Identification

internal software infrastructure

Optimizing Your Infrastructure for LAW & Explore eDiscovery

By: Joshua Tucker

It’s safe to say Microsoft isn’t going out of business anytime soon. Last year alone they grew 18 percent, reaching 168 billion dollars*. They are continuously making updates to their software, improving their products and functionality, and purchasing emerging software. They want to empower every person and organization on the planet to achieve more*, but the power you obtain from the software is up to you. Microsoft does not know your intended purpose or use of their software; all they can do is provide the software and the barebone requirements to make it run.

CloudNine software is no different. Let’s take a deep dive into your infrastructure and how you can optimize it with the CloudNine on-premise processing platforms.

We see that several of our clients run their environments with the most minimal recommended resources. Just like Microsoft can’t know how large your SQL server needs to be, we don’t know the level of demand your client’s data is putting on your workstation. What we DO know is that the number of files per case is growing, the complexity of files is growing, and resources are sparse.

We will cover the areas where we can make vast improvements in the efficiency in the way you are using your CloudNine software.

Your Local Area Network

Let’s use the common “business triangles” as a frame of reference. Examples would be “people, technology, and process” or “team, leadership, and mission”, or, my favorite, “price, speed, and quality”. The more your balanced business triangle, the better. Too much or not enough emphasis on one side and that balance will start to wane.

The eDiscovery version of the business triangle is called the ‘Local Area Network’. The first side of this ‘Local Area Network’ is the hardware or the backbone of your infrastructure. The second side would be the software, or the muscle needed to use that backbone. The third side is your network file server or the brain’s storage area, which will hold all the knowledge that our software is going to discover for you. And finally, the three sides are then connected, like sinew, with your local network speed.

You want to find the sweet spot that balances cost, throughput demands, speed to review, and hardware budget. Let us go ahead and call this the “Goldilocks Zone”.

Real-life case study: About 8 years ago, we were working with a client that had a few virtual machines and a few physical machines. The virtual machines were 4 core and 8GB of RAM. The physical machines were 8 core and 16GB of RAM.  IT wanted to get rid of the physical machines, but there was resistance to letting them go because they were able to process so much faster than the virtual machines. We conducted some testing to find the Goldilocks Zone between the amount of data being processed, the expected speed, and the cost. We created a few virtual machines with 4, 8, and 12 cores and ran tests to determine the correct core count for our company. We determined that an 8-core box with 16GB of RAM was able to process data much faster than a 4-core box with only 8GB of RAM.

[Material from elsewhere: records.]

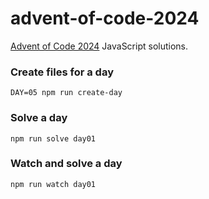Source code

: # advent-of-code-2024
[Advent of Code 2024](https://adventofcode.com/2024) JavaScript solutions.

### Create files for a day
```console
DAY=05 npm run create-day
```

### Solve a day
```console
npm run solve day01
```

### Watch and solve a day
```console
npm run watch day01
```
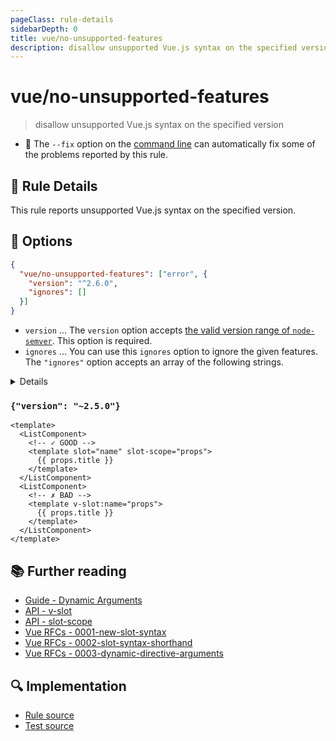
 ```yaml
---
pageClass: rule-details
sidebarDepth: 0
title: vue/no-unsupported-features
description: disallow unsupported Vue.js syntax on the specified version
---
```

# vue/no-unsupported-features
> disallow unsupported Vue.js syntax on the specified version

- :wrench: The `--fix` option on the [command line](https://eslint.org/docs/user-guide/command-line-interface#fixing-problems) can automatically fix some of the problems reported by this rule.

## :book: Rule Details

This rule reports unsupported Vue.js syntax on the specified version.


## :wrench: Options

```json
{
  "vue/no-unsupported-features": ["error", {
    "version": "^2.6.0",
    "ignores": []
  }]
}
```


- `version` ... The `version` option accepts [the valid version range of `node-semver`](https://github.com/npm/node-semver#range-grammar). This option is required.
- `ignores` ... You can use this `ignores` option to ignore the given features.
The `"ignores"` option accepts an array of the following strings.

<details>

- Vue.js 2.6.0+
  - `"v-slot"` ... [v-slot](https://vuejs.org/v2/api/#v-slot) directive.
  - `"v-bind-prop-modifier-shorthand"` ... [v-bind](https://vuejs.org/v2/api/#v-bind) `.prop` modifier shorthand.
  - `"dynamic-directive-arguments"` ... [dynamic directive arguments](https://vuejs.org/v2/guide/syntax.html#Dynamic-Arguments).
- Vue.js 2.5.0+
  - `"slot-scope-attribute"` ... [slot-scope](https://vuejs.org/v2/api/#slot-scope-deprecated) attributes.

</details>

### `{"version": "~2.5.0"}`

<eslint-code-block fix :rules="{'vue/no-unsupported-features': ['error', {'version': '~2.5.0'}]}">

```vue
<template>
  <ListComponent>
    <!-- ✓ GOOD -->
    <template slot="name" slot-scope="props">
      {{ props.title }}
    </template>
  </ListComponent>
  <ListComponent>
    <!-- ✗ BAD -->
    <template v-slot:name="props">
      {{ props.title }}
    </template>
  </ListComponent>
</template>
```

</eslint-code-block>

## :books: Further reading

- [Guide - Dynamic Arguments](https://vuejs.org/v2/guide/syntax.html#Dynamic-Arguments)
- [API - v-slot](https://vuejs.org/v2/api/#v-slot)
- [API - slot-scope](https://vuejs.org/v2/api/#slot-scope-deprecated)
- [Vue RFCs - 0001-new-slot-syntax](https://github.com/vuejs/rfcs/blob/master/active-rfcs/0001-new-slot-syntax.md)
- [Vue RFCs - 0002-slot-syntax-shorthand](https://github.com/vuejs/rfcs/blob/master/active-rfcs/0002-slot-syntax-shorthand.md)
- [Vue RFCs - 0003-dynamic-directive-arguments](https://github.com/vuejs/rfcs/blob/master/active-rfcs/0003-dynamic-directive-arguments.md)

## :mag: Implementation

- [Rule source](https://github.com/vuejs/eslint-plugin-vue/blob/master/lib/rules/no-unsupported-features.js)
- [Test source](https://github.com/vuejs/eslint-plugin-vue/blob/master/tests/lib/rules/no-unsupported-features.js)
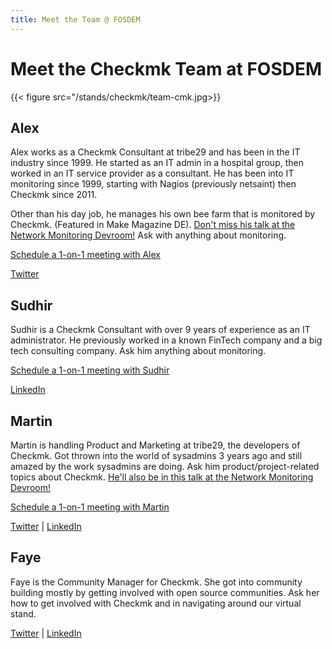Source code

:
```yaml
---
title: Meet the Team @ FOSDEM
---
```


# Meet the Checkmk Team at FOSDEM

{{< figure src="/stands/checkmk/team-cmk.jpg>}}

## Alex

Alex works as a Checkmk Consultant at tribe29 and has been in the IT industry since 1999. He started as an IT admin in a hospital group, then worked in an IT service provider as a consultant. He has been into IT monitoring since 1999, starting with Nagios (previously netsaint) then Checkmk since 2011.

Other than his day job, he manages his own bee farm that is monitored by Checkmk. (Featured in Make Magazine DE). [Don't miss his talk at the Network Monitoring Devroom!](https://fosdem.org/2021/schedule/event/nemolargescalemon/) Ask with anything about monitoring.

[Schedule a 1-on-1 meeting with Alex](#)

[Twitter](https://twitter.com/goulaschcowboy)


## Sudhir

Sudhir is a Checkmk Consultant with over 9 years of experience as an IT administrator. He previously worked in a known FinTech company and a big tech consulting company. Ask him anything about monitoring.

[Schedule a 1-on-1 meeting with Sudhir](#)

[LinkedIn](https://www.linkedin.com/in/sudhir-chauhan-02832432/)


## Martin

Martin is handling Product and Marketing at tribe29, the developers of Checkmk. Got thrown into the world of sysadmins 3 years ago and still amazed by the work sysadmins are doing. Ask him product/project-related topics about Checkmk. [He'll also be in this talk at the Network Monitoring Devroom!](https://fosdem.org/2021/schedule/event/nemolargescalemon/)

[Schedule a 1-on-1 meeting with Martin](#)

[Twitter](https://twitter.com/mhirschvogel) | [LinkedIn](https://www.linkedin.com/in/martin-hirschvogel-28034210)


## Faye

Faye is the Community Manager for Checkmk. She got into community building mostly by getting involved with open source communities. Ask her how to get involved with Checkmk and in navigating around our virtual stand.

[Twitter](https://twitter.com/fayetandog) | [LinkedIn](https://www.linkedin.com/in/fayetandog/)
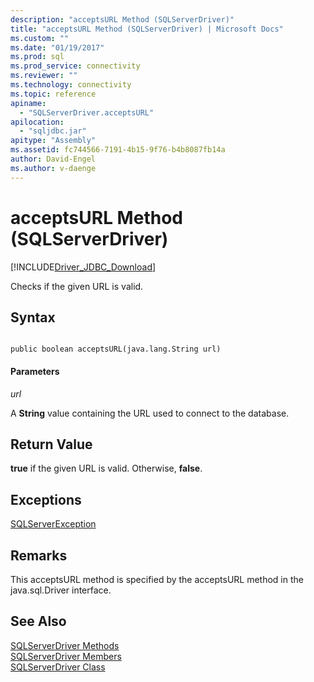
 ```yaml
---
description: "acceptsURL Method (SQLServerDriver)"
title: "acceptsURL Method (SQLServerDriver) | Microsoft Docs"
ms.custom: ""
ms.date: "01/19/2017"
ms.prod: sql
ms.prod_service: connectivity
ms.reviewer: ""
ms.technology: connectivity
ms.topic: reference
apiname: 
  - "SQLServerDriver.acceptsURL"
apilocation: 
  - "sqljdbc.jar"
apitype: "Assembly"
ms.assetid: fc744566-7191-4b15-9f76-b4b8087fb14a
author: David-Engel
ms.author: v-daenge
---
```

# acceptsURL Method (SQLServerDriver)
[!INCLUDE[Driver_JDBC_Download](../../../includes/driver_jdbc_download.md)]

  Checks if the given URL is valid.  
  
## Syntax  
  
```  
  
public boolean acceptsURL(java.lang.String url)  
```  
  
#### Parameters  
 *url*  
  
 A **String** value containing the URL used to connect to the database.  
  
## Return Value  
 **true** if the given URL is valid. Otherwise, **false**.  
  
## Exceptions  
 [SQLServerException](../../../connect/jdbc/reference/sqlserverexception-class.md)  
  
## Remarks  
 This acceptsURL method is specified by the acceptsURL method in the java.sql.Driver interface.  
  
## See Also  
 [SQLServerDriver Methods](../../../connect/jdbc/reference/sqlserverdriver-methods.md)   
 [SQLServerDriver Members](../../../connect/jdbc/reference/sqlserverdriver-members.md)   
 [SQLServerDriver Class](../../../connect/jdbc/reference/sqlserverdriver-class.md)  
  
  
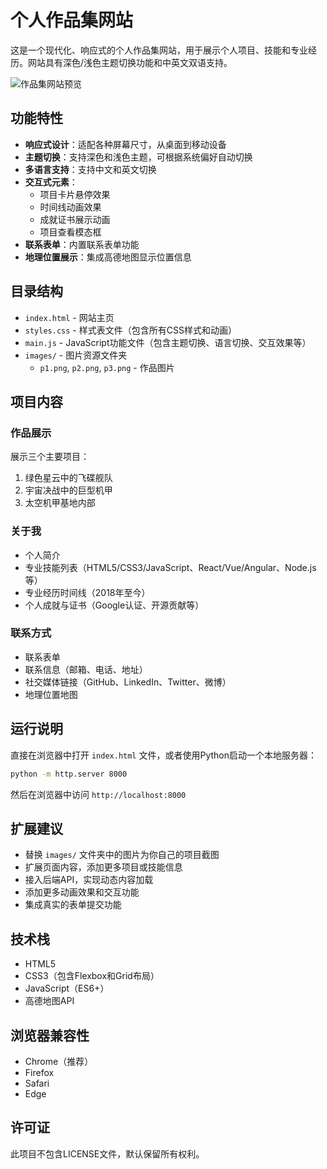 # 个人作品集网站

这是一个现代化、响应式的个人作品集网站，用于展示个人项目、技能和专业经历。网站具有深色/浅色主题切换功能和中英文双语支持。

![作品集网站预览](images/p1.png)

## 功能特性

- **响应式设计**：适配各种屏幕尺寸，从桌面到移动设备
- **主题切换**：支持深色和浅色主题，可根据系统偏好自动切换
- **多语言支持**：支持中文和英文切换
- **交互式元素**：
  - 项目卡片悬停效果
  - 时间线动画效果
  - 成就证书展示动画
  - 项目查看模态框
- **联系表单**：内置联系表单功能
- **地理位置展示**：集成高德地图显示位置信息

## 目录结构

- `index.html` - 网站主页
- `styles.css` - 样式表文件（包含所有CSS样式和动画）
- `main.js` - JavaScript功能文件（包含主题切换、语言切换、交互效果等）
- `images/` - 图片资源文件夹
  - `p1.png`, `p2.png`, `p3.png` - 作品图片

## 项目内容

### 作品展示
展示三个主要项目：
1. 绿色星云中的飞碟舰队
2. 宇宙决战中的巨型机甲
3. 太空机甲基地内部

### 关于我
- 个人简介
- 专业技能列表（HTML5/CSS3/JavaScript、React/Vue/Angular、Node.js等）
- 专业经历时间线（2018年至今）
- 个人成就与证书（Google认证、开源贡献等）

### 联系方式
- 联系表单
- 联系信息（邮箱、电话、地址）
- 社交媒体链接（GitHub、LinkedIn、Twitter、微博）
- 地理位置地图

## 运行说明

直接在浏览器中打开 `index.html` 文件，或者使用Python启动一个本地服务器：

```bash
python -m http.server 8000
```

然后在浏览器中访问 `http://localhost:8000`

## 扩展建议

- 替换 `images/` 文件夹中的图片为你自己的项目截图
- 扩展页面内容，添加更多项目或技能信息
- 接入后端API，实现动态内容加载
- 添加更多动画效果和交互功能
- 集成真实的表单提交功能

## 技术栈

- HTML5
- CSS3（包含Flexbox和Grid布局）
- JavaScript（ES6+）
- 高德地图API

## 浏览器兼容性

- Chrome（推荐）
- Firefox
- Safari
- Edge

## 许可证

此项目不包含LICENSE文件，默认保留所有权利。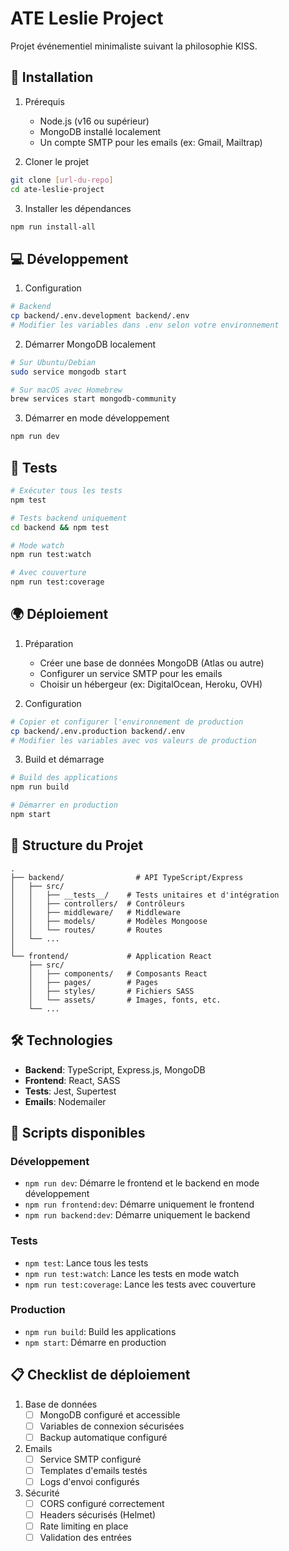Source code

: # ATE Leslie Project

Projet événementiel minimaliste suivant la philosophie KISS.

## 🚀 Installation

1. Prérequis
   - Node.js (v16 ou supérieur)
   - MongoDB installé localement
   - Un compte SMTP pour les emails (ex: Gmail, Mailtrap)

2. Cloner le projet
```bash
git clone [url-du-repo]
cd ate-leslie-project
```

3. Installer les dépendances
```bash
npm run install-all
```

## 💻 Développement

1. Configuration
```bash
# Backend
cp backend/.env.development backend/.env
# Modifier les variables dans .env selon votre environnement
```

2. Démarrer MongoDB localement
```bash
# Sur Ubuntu/Debian
sudo service mongodb start

# Sur macOS avec Homebrew
brew services start mongodb-community
```

3. Démarrer en mode développement
```bash
npm run dev
```

## 🧪 Tests

```bash
# Exécuter tous les tests
npm test

# Tests backend uniquement
cd backend && npm test

# Mode watch
npm run test:watch

# Avec couverture
npm run test:coverage
```

## 🌍 Déploiement

1. Préparation
   - Créer une base de données MongoDB (Atlas ou autre)
   - Configurer un service SMTP pour les emails
   - Choisir un hébergeur (ex: DigitalOcean, Heroku, OVH)

2. Configuration
```bash
# Copier et configurer l'environnement de production
cp backend/.env.production backend/.env
# Modifier les variables avec vos valeurs de production
```

3. Build et démarrage
```bash
# Build des applications
npm run build

# Démarrer en production
npm start
```

## 📁 Structure du Projet

```
.
├── backend/                # API TypeScript/Express
│   ├── src/
│   │   ├── __tests__/    # Tests unitaires et d'intégration
│   │   ├── controllers/  # Contrôleurs
│   │   ├── middleware/   # Middleware
│   │   ├── models/       # Modèles Mongoose
│   │   └── routes/       # Routes
│   └── ...
│
└── frontend/             # Application React
    ├── src/
    │   ├── components/   # Composants React
    │   ├── pages/        # Pages
    │   ├── styles/       # Fichiers SASS
    │   └── assets/       # Images, fonts, etc.
    └── ...
```

## 🛠 Technologies

- **Backend**: TypeScript, Express.js, MongoDB
- **Frontend**: React, SASS
- **Tests**: Jest, Supertest
- **Emails**: Nodemailer

## 📝 Scripts disponibles

### Développement
- `npm run dev`: Démarre le frontend et le backend en mode développement
- `npm run frontend:dev`: Démarre uniquement le frontend
- `npm run backend:dev`: Démarre uniquement le backend

### Tests
- `npm test`: Lance tous les tests
- `npm run test:watch`: Lance les tests en mode watch
- `npm run test:coverage`: Lance les tests avec couverture

### Production
- `npm run build`: Build les applications
- `npm start`: Démarre en production

## 📋 Checklist de déploiement

1. Base de données
   - [ ] MongoDB configuré et accessible
   - [ ] Variables de connexion sécurisées
   - [ ] Backup automatique configuré

2. Emails
   - [ ] Service SMTP configuré
   - [ ] Templates d'emails testés
   - [ ] Logs d'envoi configurés

3. Sécurité
   - [ ] CORS configuré correctement
   - [ ] Headers sécurisés (Helmet)
   - [ ] Rate limiting en place
   - [ ] Validation des entrées 
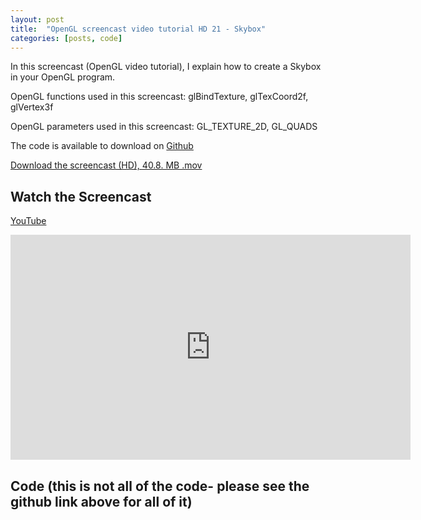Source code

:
 ```yaml
---
layout: post
title:  "OpenGL screencast video tutorial HD 21 - Skybox"
categories: [posts, code]
---
```

In this screencast (OpenGL video tutorial), I explain how to create a Skybox in your OpenGL program.

OpenGL functions used in this screencast:
glBindTexture, glTexCoord2f, glVertex3f

OpenGL parameters used in this screencast:
GL_TEXTURE_2D, GL_QUADS

The code is available to download on [Github](https://github.com/davidwparker/opengl-screencasts-3)

[Download the screencast (HD), 40.8. MB .mov](https://dl.dropboxusercontent.com/s/fkcq8wc9p9elikh/episode-021.mov?dl=1)

## Watch the Screencast

[YouTube](http://youtu.be/DlOT8MJ7mrc)

<iframe width="640" height="360" src="http://www.youtube.com/embed/DlOT8MJ7mrc" frameborder="0" allowfullscreen></iframe>

## Code (this is not all of the code- please see the github link above for all of it)

<script src="https://gist.github.com/4383192.js"></script>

After we completed optimizing the processing machines, we ventured forth into the other areas of our infrastructure.

Next, we reached out to our SQL team to see what would happen if we added more RAM and more SQL cores. We saw the same result. As we added more resources, we found that we were able to increase the speed on LAW’s communication with SQL. Faster communication equals a faster read/write, which equated to a faster processing speed. During this testing we also found that the more SQL cores, the more we could horizontally spread out the processing tasks on our LAW machines (i.e., we could have more machines writing to the same database).

Note: Today, I have a simple equation to determine the correct size of SQL:  Take the total number of read/write instances that can be communicating or interacting with SQL. Divide that number by three. The resulting number is the SQL cores needed. For RAM, take the same number of instances and multiply it by four.

After we completed this environment review, we had larger machines, faster read/write capability, and more machines to process on each matter. The Goldilocks Zone for SQL ensures that you have the right number of SQL cores and RAM per instances that have read/write work with SQL.

(For LAW workstations is highly suggested at 8 core and 16gb of RAM. For Explore that was 8 core and 32gb of RAM.)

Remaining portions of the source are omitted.